The first thing I did was to search around to see if anyone else had solved the same problem. However, while there are plenty of parsers for "Flash shared objects", not the least of which is in Flash itself, it seemed that, unless I was doing it wrong, that format is different from the one used by servers, so I couldn't use any of the ones I found. So I was left with a folder full of binary files and a task to accomplish. Sounds like a job for programming!

Fortunately, I knew the shape of the data inside the files: they were essentially arrays of maps. I could see the keys and some of the values in there, so the files were binary but not compressed, which gave me hope. However, since the data was variable-length, I couldn't just find the record delimiter and use offsets - I had to go through and find the various byte-value delimiters for each aspect and write a proper parser.

I opened up a couple of the files in vi sessions to compare them and, using the handy ga command, checked the byte values of the non-ASCII characters. I found that the file always starts with 0 then 3, and there appeared to be a "general" delimiter of 0, 0, 0 to break up header sections of the file and each record. Then I saw a number that was different between each file - ah-hah, the record count!

After another delimiter, I found a number followed by the name of the file (for some reason). It turned out that the number corresponded to the length of the file name, indicating that the format uses Pascal-style length-prefixed Strings. Good to know! After the name came a second instance of the record count for some reason, leaving the rest of the file to the actual records.

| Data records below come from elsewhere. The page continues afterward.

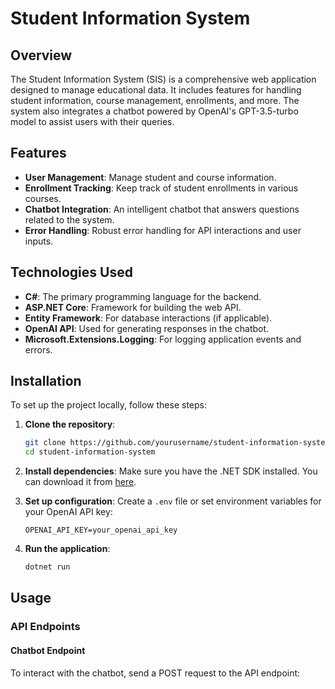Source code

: # Student Information System

## Overview

The Student Information System (SIS) is a comprehensive web application designed to manage educational data. It includes features for handling student information, course management, enrollments, and more. The system also integrates a chatbot powered by OpenAI's GPT-3.5-turbo model to assist users with their queries.

## Features

- **User Management**: Manage student and course information.
- **Enrollment Tracking**: Keep track of student enrollments in various courses.
- **Chatbot Integration**: An intelligent chatbot that answers questions related to the system.
- **Error Handling**: Robust error handling for API interactions and user inputs.

## Technologies Used

- **C#**: The primary programming language for the backend.
- **ASP.NET Core**: Framework for building the web API.
- **Entity Framework**: For database interactions (if applicable).
- **OpenAI API**: Used for generating responses in the chatbot.
- **Microsoft.Extensions.Logging**: For logging application events and errors.

## Installation

To set up the project locally, follow these steps:

1. **Clone the repository**:
   ```bash
   git clone https://github.com/yourusername/student-information-system.git
   cd student-information-system
   ```

2. **Install dependencies**:
   Make sure you have the .NET SDK installed. You can download it from [here](https://dotnet.microsoft.com/download).

3. **Set up configuration**:
   Create a `.env` file or set environment variables for your OpenAI API key:
   ```plaintext
   OPENAI_API_KEY=your_openai_api_key
   ```

4. **Run the application**:
   ```bash
   dotnet run
   ```

## Usage

### API Endpoints

#### Chatbot Endpoint

To interact with the chatbot, send a POST request to the API endpoint:
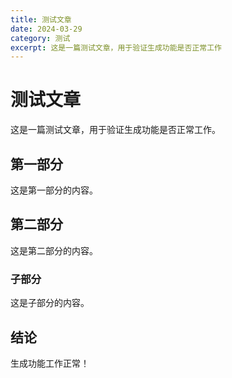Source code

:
 ```yaml
---
title: 测试文章
date: 2024-03-29
category: 测试
excerpt: 这是一篇测试文章，用于验证生成功能是否正常工作
---
```


# 测试文章

这是一篇测试文章，用于验证生成功能是否正常工作。

## 第一部分

这是第一部分的内容。

## 第二部分

这是第二部分的内容。

### 子部分

这是子部分的内容。

## 结论

生成功能工作正常！ 
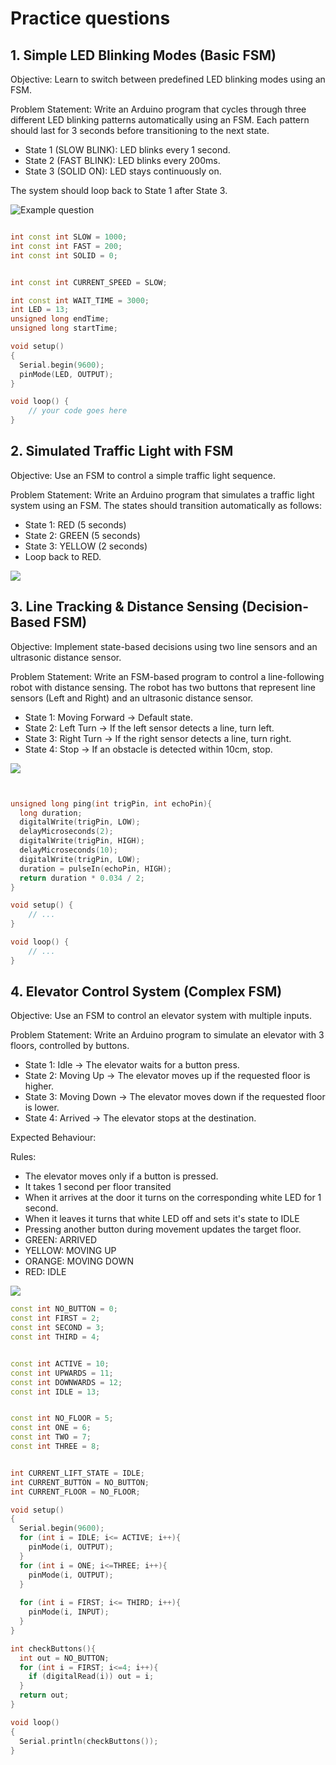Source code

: # Practice questions

## 1. Simple LED Blinking Modes (Basic FSM)

Objective: Learn to switch between predefined LED blinking modes using an FSM.

Problem Statement:
Write an Arduino program that cycles through three different LED blinking patterns automatically using an FSM. Each pattern should last for 3 seconds before transitioning to the next state.

- State 1 (SLOW BLINK): LED blinks every 1 second.
- State 2 (FAST BLINK): LED blinks every 200ms.
- State 3 (SOLID ON): LED stays continuously on.

The system should loop back to State 1 after State 3.

![Example question](./ArduinoC/images/FSM.Q1/FSM.Q1.gif)

```cpp

int const int SLOW = 1000;
int const int FAST = 200;
int const int SOLID = 0;


int const int CURRENT_SPEED = SLOW;

int const int WAIT_TIME = 3000;
int LED = 13;
unsigned long endTime;
unsigned long startTime;

void setup()
{
  Serial.begin(9600);
  pinMode(LED, OUTPUT);
}

void loop() {
    // your code goes here
}

```

## 2. Simulated Traffic Light with FSM

Objective: Use an FSM to control a simple traffic light sequence.

Problem Statement:
Write an Arduino program that simulates a traffic light system using an FSM. The states should transition automatically as follows:

- State 1: RED (5 seconds)
- State 2: GREEN (5 seconds)
- State 3: YELLOW (2 seconds)
- Loop back to RED.

![](assets/2025-03-02-15-30-56.png)

## 3. Line Tracking & Distance Sensing (Decision-Based FSM)

Objective: Implement state-based decisions using two line sensors and an ultrasonic distance sensor.

Problem Statement:
Write an FSM-based program to control a line-following robot with distance sensing. The robot has two buttons that represent line sensors (Left and Right) and an ultrasonic distance sensor.

- State 1: Moving Forward → Default state.
- State 2: Left Turn → If the left sensor detects a line, turn left.
- State 3: Right Turn → If the right sensor detects a line, turn right.
- State 4: Stop → If an obstacle is detected within 10cm, stop.

![](assets/2025-03-02-15-33-24.png)

```cpp


unsigned long ping(int trigPin, int echoPin){
  long duration;
  digitalWrite(trigPin, LOW);
  delayMicroseconds(2);
  digitalWrite(trigPin, HIGH);
  delayMicroseconds(10);
  digitalWrite(trigPin, LOW);
  duration = pulseIn(echoPin, HIGH);
  return duration * 0.034 / 2; 
}

void setup() {
    // ...
}

void loop() {
    // ...
}

```

## 4. Elevator Control System (Complex FSM)

Objective: Use an FSM to control an elevator system with multiple inputs.

Problem Statement:
Write an Arduino program to simulate an elevator with 3 floors, controlled by buttons.

- State 1: Idle → The elevator waits for a button press.
- State 2: Moving Up → The elevator moves up if the requested floor is higher.
- State 3: Moving Down → The elevator moves down if the requested floor is lower.
- State 4: Arrived → The elevator stops at the destination.

Expected Behaviour:

Rules:

- The elevator moves only if a button is pressed.
- It takes 1 second per floor transited
- When it arrives at the door it turns on the corresponding white LED for 1 second.
- When it leaves it turns that white LED off and sets it's state to IDLE
- Pressing another button during movement updates the target floor.
- GREEN: ARRIVED
- YELLOW: MOVING UP
- ORANGE: MOVING DOWN
- RED: IDLE

![](assets/2025-03-02-16-14-50.png)

```cpp
const int NO_BUTTON = 0;
const int FIRST = 2;
const int SECOND = 3;
const int THIRD = 4;


const int ACTIVE = 10;
const int UPWARDS = 11;
const int DOWNWARDS = 12;
const int IDLE = 13;


const int NO_FLOOR = 5;
const int ONE = 6;
const int TWO = 7;
const int THREE = 8;


int CURRENT_LIFT_STATE = IDLE;
int CURRENT_BUTTON = NO_BUTTON;
int CURRENT_FLOOR = NO_FLOOR;

void setup()
{
  Serial.begin(9600);
  for (int i = IDLE; i<= ACTIVE; i++){
    pinMode(i, OUTPUT);
  }
  for (int i = ONE; i<=THREE; i++){
    pinMode(i, OUTPUT);
  }
  
  for (int i = FIRST; i<= THIRD; i++){
    pinMode(i, INPUT);
  }
}

int checkButtons(){
  int out = NO_BUTTON;
  for (int i = FIRST; i<=4; i++){
    if (digitalRead(i)) out = i;
  }
  return out;
}

void loop()
{
  Serial.println(checkButtons());
}
```
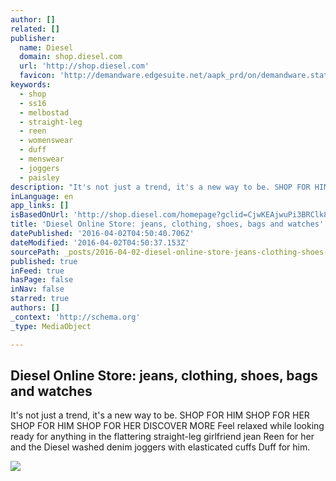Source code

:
 ```yaml
---
author: []
related: []
publisher:
  name: Diesel
  domain: shop.diesel.com
  url: 'http://shop.diesel.com'
  favicon: 'http://demandware.edgesuite.net/aapk_prd/on/demandware.static/Sites-DieselUS-Site/-/default/dwcd3a5946/images/icons/favicons/favicon.ico'
keywords:
  - shop
  - ss16
  - melbostad
  - straight-leg
  - reen
  - womenswear
  - duff
  - menswear
  - joggers
  - paisley
description: "It's not just a trend, it's a new way to be. SHOP FOR HIM SHOP FOR HER SHOP FOR HIM SHOP FOR HER DISCOVER MORE Feel relaxed while looking ready for anything in the flattering straight-leg girlfriend jean Reen for her and the Diesel washed denim joggers with elasticated cuffs Duff for him."
inLanguage: en
app_links: []
isBasedOnUrl: 'http://shop.diesel.com/homepage?gclid=CjwKEAjwuPi3BRClk8TyyMLloxgSJAAC0Xsjqz4PtVvOEOJHtsySXhPU-4_e2xwld5PKwpkdyV4ELhoCccXw_wcB&gclsrc=aw.ds'
title: 'Diesel Online Store: jeans, clothing, shoes, bags and watches'
datePublished: '2016-04-02T04:50:40.706Z'
dateModified: '2016-04-02T04:50:37.153Z'
sourcePath: _posts/2016-04-02-diesel-online-store-jeans-clothing-shoes-bags-and-watche.md
published: true
inFeed: true
hasPage: false
inNav: false
starred: true
authors: []
_context: 'http://schema.org'
_type: MediaObject

---
```

<article style=""><h1>Diesel Online Store: jeans, clothing, shoes, bags and watches</h1><p>It's not just a trend, it's a new way to be. SHOP FOR HIM SHOP FOR HER SHOP FOR HIM SHOP FOR HER DISCOVER MORE Feel relaxed while looking ready for anything in the flattering straight-leg girlfriend jean Reen for her and the Diesel washed denim joggers with elasticated cuffs Duff for him.</p><img src="http://demandware.edgesuite.net/sits_pod26/dw/image/v2/AAPK_PRD/on/demandware.static/-/Sites-diesel-master-catalog/default/dwb741a861/images/large/00SFEX_0GAEQ_900_F.jpg?sw=230&amp;sh=345" /></article>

Conceptually, the records are easy: there should be about $record_count instances of some sort of record delimiter with the data packed in there in, essentially, key-value pairs. That's ALMOST how it is, but it got a bit weird: all records were ended with the same "general" delimiter used in the header, but they ALSO had their own two-byte record delimiter. That is, except when they used a three-byte variant for some reason. And there are a couple unknown values in there - they were different in each record and I'm sure they serve some use, but I couldn't figure out what it was. Once I figured out the hairy bits, though, the data was pretty much as I expected: there was a record index (for some reason), then the expected key-value pairs. Most of them were strings, but not all - there was an "urgent" key in some entries that had no corresponding value (though now that I back look at the code, I suspect that it was a boolean value of \1 to indicate "true").

The end result of all this was by far the most C-like Java I've ever written:

FSOParser.java

I felt pretty good after finishing that. High-level object tress are fun and all, but it's good to, from time to time, get your hands dirty with lower-level stuff like reading files as integer arrays.

PS: I don't know why my FSORecord class didn't just extend HashMap. I blame the brain haze from staring at binary files for too long. Conversely, I think I did have a reason to use arrays of int instead of byte - I think it had to do with Java byte being always signed but the data in the file being unsigned.